I have been reading Julia Ward Howe’s Reminiscences: 1819-1899. After having been raised in a very well-to-do New York household, she married Samuel Gridley Howe in 1843, and they immediately embarked on a honeymoon trip to London (accompanied by no less than Horace Mann and Mary Peabody Mann). It was quite a wedding trip — she met Carlyle, Dickens, Landseer, and other London luminaries of that time. But what really struck me about this trip was her description of the breakfasts to which they were invited:
“The breakfast was at this time a favorite mode of entertainment, and we enjoyed many of these occasions. I remember one at the house of Sir Robert Harry Inglis, long a leading Conservative member of Parliament…. At this breakfast, he cut the loaf with his own hands, saying to each guest, ‘Yill you have a slice or a hunch?’ and cutting a slice from one end or a hunch from the other, according to the preference expressed.

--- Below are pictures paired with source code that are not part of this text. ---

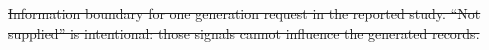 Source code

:\documentclass[conference]{IEEEtran}
\providecommand{\DIFdeltex}[1]{{\protect\color{red}\sout{#1}}}                      %
\providecommand{\DIFdelFL}[1]{\DIFdel{#1}} %
\providecommand{\DIFdel}[1]{\texorpdfstring{\DIFdeltex{#1}}{}} %
\begin{document}
{%
\DIFdelFL{Information boundary for one generation request in the reported study. ``Not supplied'' is intentional: those signals cannot influence the generated records.}}
\end{document}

“These breakfasts were not luncheons in disguise. They were given at ten, or even at half past nine o’clock. The meal usually consisted of fish, cutlets, cold bread and toast, with tea and coffee. At Samuel Roger’s I remember that plover’s eggs were served.”
I’m struck that it was worth remarking that one host actually cut the bread “with his own hands.” I’m also struck by the plover’s eggs.